Kapp FG, Perlin JR, Hagedorn EJ, et al. Protection from UV light is an evolutionarily conserved feature of the haematopoietic niche. Nature. 2018;558:445-448.

Like many of us, when I sit down with a patient to review their diagnosis, I start with a cartoon drawing of a bone. Often, as I have sketched out the function of stem cells and given a short lesson in hematopoiesis and blood-cell pathology, it’s occurred to me how much we don’t know about this process.

A recent, fascinating article by Dr. Friedrich Kapp and colleagues points to the resolution of a question that has troubled me for many years. Why does bone marrow have to be located in the middle of bones?

Hemopoietic stem cells are always on the move. During human development, they migrate from the aorta-gonad-mesonephros region to the fetal liver and then to the bone marrow around the time of birth. Over the course of evolution, they moved from the kidney marrow in fish into the bone marrow in land animals. So what are the selective forces that drove this pattern?

This is the question that lies at the heart of this recent article published in Nature. The authors noted that the hemopoietic stem and progenitor cells (HSPC) in the kidney marrow of zebrafish larvae were covered by a mantle of melanocytes. The authors were aware that in 1979, Dr. Edwin Cooper suggested that HSPCs were located in the bone marrow of land animals as this provided protection from ionizing radiation that could damage the DNA of these critical stem cells.1  However, ionizing radiation, which can strip electrons from atoms and includes gamma rays and X rays, is mostly filtered out by sunlight, and so the team wondered if the melanocytes might act to protect aquatic HSPCs from nonionizing radiation such as ultraviolet light. Indeed, zebrafish mostly swim in shallow water around paddy fields, and as such, are exposed to intense sunlight in their natural habitat.

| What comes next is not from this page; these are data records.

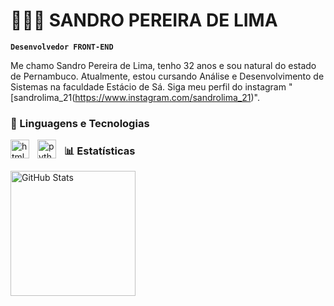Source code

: # 👩🏻‍💻 SANDRO PEREIRA DE LIMA

**`Desenvolvedor FRONT-END`**

Me chamo Sandro Pereira de Lima, tenho 32 anos e sou natural do estado de Pernambuco. Atualmente, estou cursando Análise e Desenvolvimento de Sistemas  na faculdade Estácio de Sá. Siga  meu perfil do instagram  "[sandrolima_21(https://www.instagram.com/sandrolima_21)".


### 🤖 Linguagens e Tecnologias


<img 
    align="left" 
    alt="html-5"
    title="html-5" 
    width="30px" 
    style="padding-right: 10px;" 
    src="https://www.w3c.br/wp-content/uploads/2010/09/Prancheta-1.png"
    />
    <img 
    align="left" 
    alt="python"
    title="python" 
    width="30px" 
    style="padding-right: 10px;" 
    src="https://cdn.jsdelivr.net/gh/devicons/devicon@latest/icons/python/python-original.svg"
    />
    


### 📊 Estatísticas

<p>
  <img 
    align="left" 
    alt="GitHub Stats" 
    height="200" 
    style="padding-right: 10px;" 
    src="https://github-readme-stats.vercel.app/api?username=YOLEzn&show_icons=true&theme=tokyonight&include_all_commits=true&locale=pt-br" 
  />
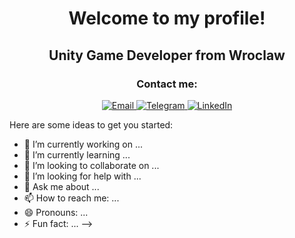 # <p align="center">Welcome to my profile!</p>

## <p align="center">Unity Game Developer from Wroclaw</p>

### <p align="center">Contact me:</p>

<div align="center">

  <a href="mailto:artemmelnykov29@gmail.com">
    <img src="https://img.shields.io/badge/Email-Contact%20Me-red?style=flat-square&logo=gmail" alt="Email">
  </a>

  <a href="https://t.me/Zi0on">
    <img src="https://img.shields.io/badge/Telegram-Chat-blue?style=flat-square&logo=telegram" alt="Telegram">
  </a>

  <a href="https://www.linkedin.com/in/artem-melnykov-376b92282">
    <img src="https://img.shields.io/badge/LinkedIn-Profile-blue?style=flat-square&logo=linkedin" alt="LinkedIn">
  </a>

</div>







Here are some ideas to get you started:

- 🔭 I’m currently working on ...
- 🌱 I’m currently learning ...
- 👯 I’m looking to collaborate on ...
- 🤔 I’m looking for help with ...
- 💬 Ask me about ...
- 📫 How to reach me: ...
- 😄 Pronouns: ...
- ⚡ Fun fact: ...
-->
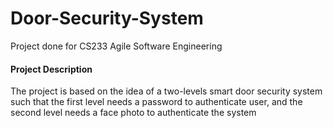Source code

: # Door-Security-System
Project done for CS233 Agile Software Engineering

#### Project Description
The project is based on the idea of a two-levels smart door security system such that the first level needs a password to authenticate user, and the second level needs a face photo to authenticate the system
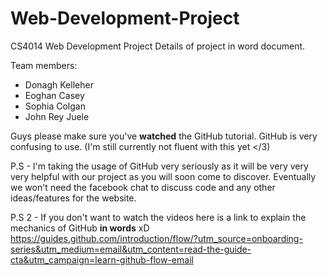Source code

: # Web-Development-Project
CS4014 Web Development Project
Details of project in word document.

Team members:
- Donagh Kelleher
- Eoghan Casey
- Sophia Colgan
- John Rey Juele

Guys please make sure you've **watched** the GitHub tutorial. GitHub is very confusing to use. (I'm still currently not fluent with this yet </3)

P.S - I'm taking the usage of GitHub very seriously as it will be very very very helpful with our project as you will soon come to discover. Eventually we won't need the facebook chat to discuss code and any other ideas/features for the website.

P.S 2 - If you don't want to watch the videos here is a link to explain the mechanics of GitHub **in words** xD https://guides.github.com/introduction/flow/?utm_source=onboarding-series&utm_medium=email&utm_content=read-the-guide-cta&utm_campaign=learn-github-flow-email
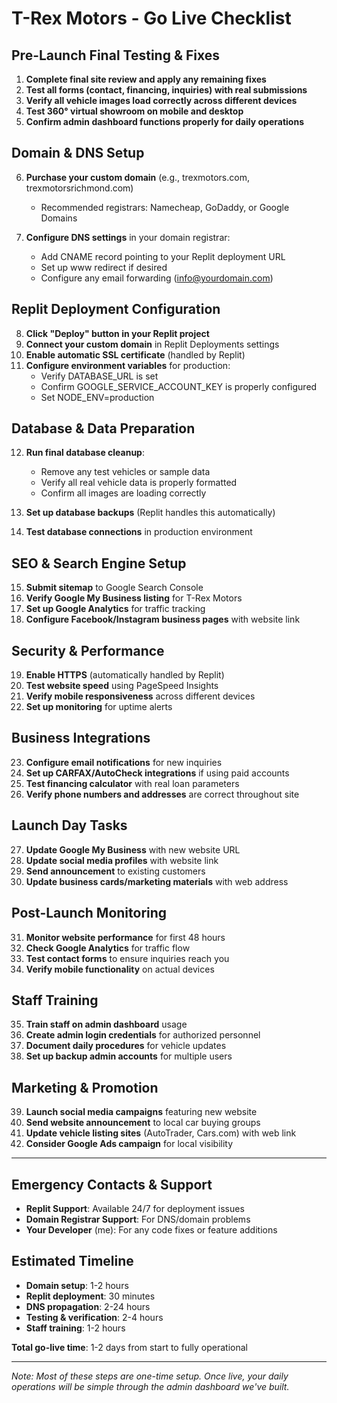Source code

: # T-Rex Motors - Go Live Checklist

## Pre-Launch Final Testing & Fixes
1. **Complete final site review and apply any remaining fixes**
2. **Test all forms (contact, financing, inquiries) with real submissions**
3. **Verify all vehicle images load correctly across different devices**
4. **Test 360° virtual showroom on mobile and desktop**
5. **Confirm admin dashboard functions properly for daily operations**

## Domain & DNS Setup
6. **Purchase your custom domain** (e.g., trexmotors.com, trexmotorsrichmond.com)
   - Recommended registrars: Namecheap, GoDaddy, or Google Domains
   
7. **Configure DNS settings** in your domain registrar:
   - Add CNAME record pointing to your Replit deployment URL
   - Set up www redirect if desired
   - Configure any email forwarding (info@yourdomain.com)

## Replit Deployment Configuration
8. **Click "Deploy" button in your Replit project**
9. **Connect your custom domain** in Replit Deployments settings
10. **Enable automatic SSL certificate** (handled by Replit)
11. **Configure environment variables** for production:
    - Verify DATABASE_URL is set
    - Confirm GOOGLE_SERVICE_ACCOUNT_KEY is properly configured
    - Set NODE_ENV=production

## Database & Data Preparation
12. **Run final database cleanup**:
    - Remove any test vehicles or sample data
    - Verify all real vehicle data is properly formatted
    - Confirm all images are loading correctly

13. **Set up database backups** (Replit handles this automatically)
14. **Test database connections** in production environment

## SEO & Search Engine Setup
15. **Submit sitemap** to Google Search Console
16. **Verify Google My Business listing** for T-Rex Motors
17. **Set up Google Analytics** for traffic tracking
18. **Configure Facebook/Instagram business pages** with website link

## Security & Performance
19. **Enable HTTPS** (automatically handled by Replit)
20. **Test website speed** using PageSpeed Insights
21. **Verify mobile responsiveness** across different devices
22. **Set up monitoring** for uptime alerts

## Business Integrations
23. **Configure email notifications** for new inquiries
24. **Set up CARFAX/AutoCheck integrations** if using paid accounts
25. **Test financing calculator** with real loan parameters
26. **Verify phone numbers and addresses** are correct throughout site

## Launch Day Tasks
27. **Update Google My Business** with new website URL
28. **Update social media profiles** with website link
29. **Send announcement** to existing customers
30. **Update business cards/marketing materials** with web address

## Post-Launch Monitoring
31. **Monitor website performance** for first 48 hours
32. **Check Google Analytics** for traffic flow
33. **Test contact forms** to ensure inquiries reach you
34. **Verify mobile functionality** on actual devices

## Staff Training
35. **Train staff on admin dashboard** usage
36. **Create admin login credentials** for authorized personnel
37. **Document daily procedures** for vehicle updates
38. **Set up backup admin accounts** for multiple users

## Marketing & Promotion
39. **Launch social media campaigns** featuring new website
40. **Send website announcement** to local car buying groups
41. **Update vehicle listing sites** (AutoTrader, Cars.com) with web link
42. **Consider Google Ads campaign** for local visibility

---

## Emergency Contacts & Support
- **Replit Support**: Available 24/7 for deployment issues
- **Domain Registrar Support**: For DNS/domain problems
- **Your Developer** (me): For any code fixes or feature additions

## Estimated Timeline
- **Domain setup**: 1-2 hours
- **Replit deployment**: 30 minutes  
- **DNS propagation**: 2-24 hours
- **Testing & verification**: 2-4 hours
- **Staff training**: 1-2 hours

**Total go-live time**: 1-2 days from start to fully operational

---

*Note: Most of these steps are one-time setup. Once live, your daily operations will be simple through the admin dashboard we've built.*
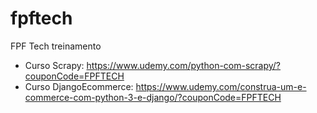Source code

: # fpftech
FPF Tech treinamento

- Curso Scrapy: https://www.udemy.com/python-com-scrapy/?couponCode=FPFTECH
- Curso DjangoEcommerce: https://www.udemy.com/construa-um-e-commerce-com-python-3-e-django/?couponCode=FPFTECH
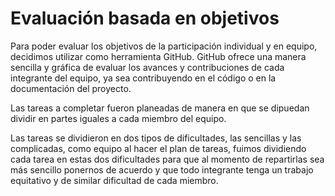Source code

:# Evaluación basada en objetivos

Para poder evaluar los objetivos de la participación individual y en equipo, decidimos utilizar como herramienta GitHub.
GitHub ofrece una manera sencilla y gráfica de evaluar los avances y contribuciones de cada integrante del equipo, ya sea contribuyendo en el código o en la documentación del proyecto.

Las tareas a completar fueron planeadas de manera en que se dipuedan dividir en partes iguales a cada miembro del equipo.

Las tareas se dividieron en dos tipos de dificultades, las sencillas y las complicadas, como equipo al hacer el plan de tareas, fuimos dividiendo cada tarea en estas dos dificultades para que al momento de repartirlas sea más sencillo ponernos de acuerdo y que todo integrante tenga un trabajo equitativo y de similar dificultad de cada miembro.
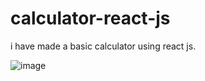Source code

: # calculator-react-js
i have made a basic calculator using react js.

![image](https://github.com/SP-Upreti/calculator-react-js/assets/104575473/c78ab234-a501-4a4a-a043-32030d2f56d6)
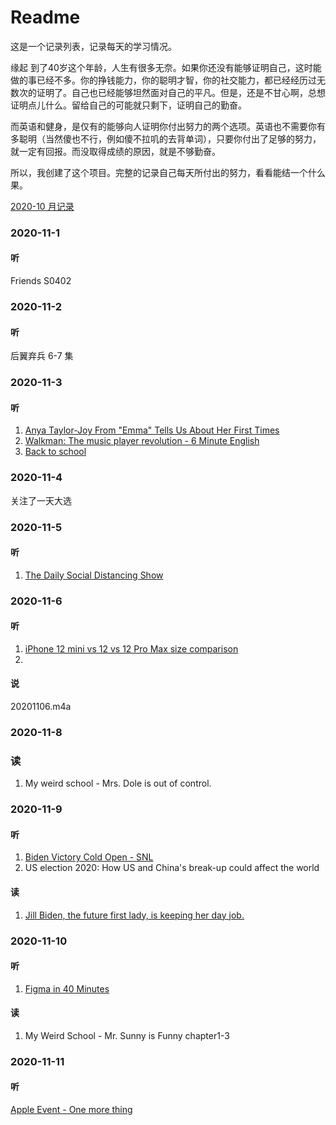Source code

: # Readme
这是一个记录列表，记录每天的学习情况。

缘起
到了40岁这个年龄，人生有很多无奈。如果你还没有能够证明自己，这时能做的事已经不多。你的挣钱能力，你的聪明才智，你的社交能力，都已经经历过无数次的证明了。自己也已经能够坦然面对自己的平凡。但是，还是不甘心啊，总想证明点儿什么。留给自己的可能就只剩下，证明自己的勤奋。

而英语和健身，是仅有的能够向人证明你付出努力的两个选项。英语也不需要你有多聪明（当然傻也不行，例如傻不拉叽的去背单词），只要你付出了足够的努力，就一定有回报。而没取得成绩的原因，就是不够勤奋。

所以，我创建了这个项目。完整的记录自己每天所付出的努力，看看能结一个什么果。

[2020-10 月记录](2020.10.md)

### 2020-11-1
#### 听
Friends S0402

### 2020-11-2
#### 听
后翼弃兵 6-7 集

### 2020-11-3
#### 听
1. [Anya Taylor-Joy From "Emma" Tells Us About Her First Times](https://www.youtube.com/watch?v=yGBrj2azqcc)
2. [Walkman: The music player revolution - 6 Minute English](https://www.youtube.com/watch?v=NUHIoZFuDAw)
3. [Back to school](https://www.youtube.com/watch?v=qHE6DBSShXw)

### 2020-11-4
关注了一天大选

### 2020-11-5
#### 听
1. [The Daily Social Distancing Show](https://www.youtube.com/watch?v=JYr_yExSgwk&feature=youtu.be)

### 2020-11-6
#### 听
1. [iPhone 12 mini vs 12 vs 12 Pro Max size comparison](https://www.youtube.com/watch?v=j2ToG0VTSug&feature=youtu.be)
2. 
#### 说
20201106.m4a

### 2020-11-8
### 读
1. My weird school - Mrs. Dole is out of control. 

### 2020-11-9
#### 听
1. [Biden Victory Cold Open - SNL](https://www.youtube.com/watch?v=vJYL4Osyipc)
2. US election 2020: How US and China's break-up could affect the world

#### 读
1. [Jill Biden, the future first lady, is keeping her day job.](https://www.nytimes.com/live/2020/11/08/us/election-results/jill-biden-the-future-first-lady-is-keeping-her-day-job)

### 2020-11-10
#### 听
1. [Figma in 40 Minutes](https://www.youtube.com/watch?v=4W4LvJnNegA&t=1129s)

#### 读
1. My Weird School - Mr. Sunny is Funny chapter1-3

### 2020-11-11
#### 听
[Apple Event - One more thing](https://www.apple.com)
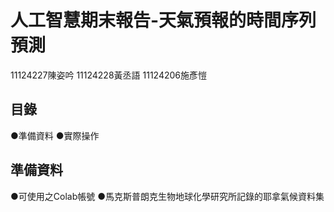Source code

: # 人工智慧期末報告-天氣預報的時間序列預測
11124227陳姿吟 11124228黃丞語 11124206施彥愷
## 目錄
●準備資料 
●實際操作
## 準備資料
●可使用之Colab帳號 
●馬克斯普朗克生物地球化學研究所記錄的耶拿氣候資料集
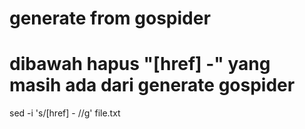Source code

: # generate from gospider
# dibawah hapus "[href] -" yang masih ada dari generate gospider

sed -i 's/\[href\] - //g' file.txt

The investigators then generated a genetic knockout of a transcription factor (mitfa) that controls melanocyte differentiation and created zebrafish that lacked melanocytes. Importantly, this did not entirely disrupt the stem cell niche such that normal numbers of stem cells and blood cells were seen under resting laboratory light conditions. However, the team then went on to apply the challenge of ultraviolet light (UVB; 280-315 nm), giving a dose equivalent to that which would create sunburn in a fair-skinned person. The wild-type larvae tolerated UVB well, but in the melanocyte-deficient animals, there was an increase in UV-induced DNA damage and a decrease in both HSPC number and blood cell production. As further evidence for the protective effect of the melanocyte cover, similar findings were observed when melanin production was inactivated. A further experimental innovation was to anaesthetize the larvae such that they rolled upside down on their backs and the HSPCs were directly exposed to UVB challenge. In this situation, the damaging effects of UVB were seen even in the wild-type animals, indicating that the anatomical orientation of the melanocytes is critical.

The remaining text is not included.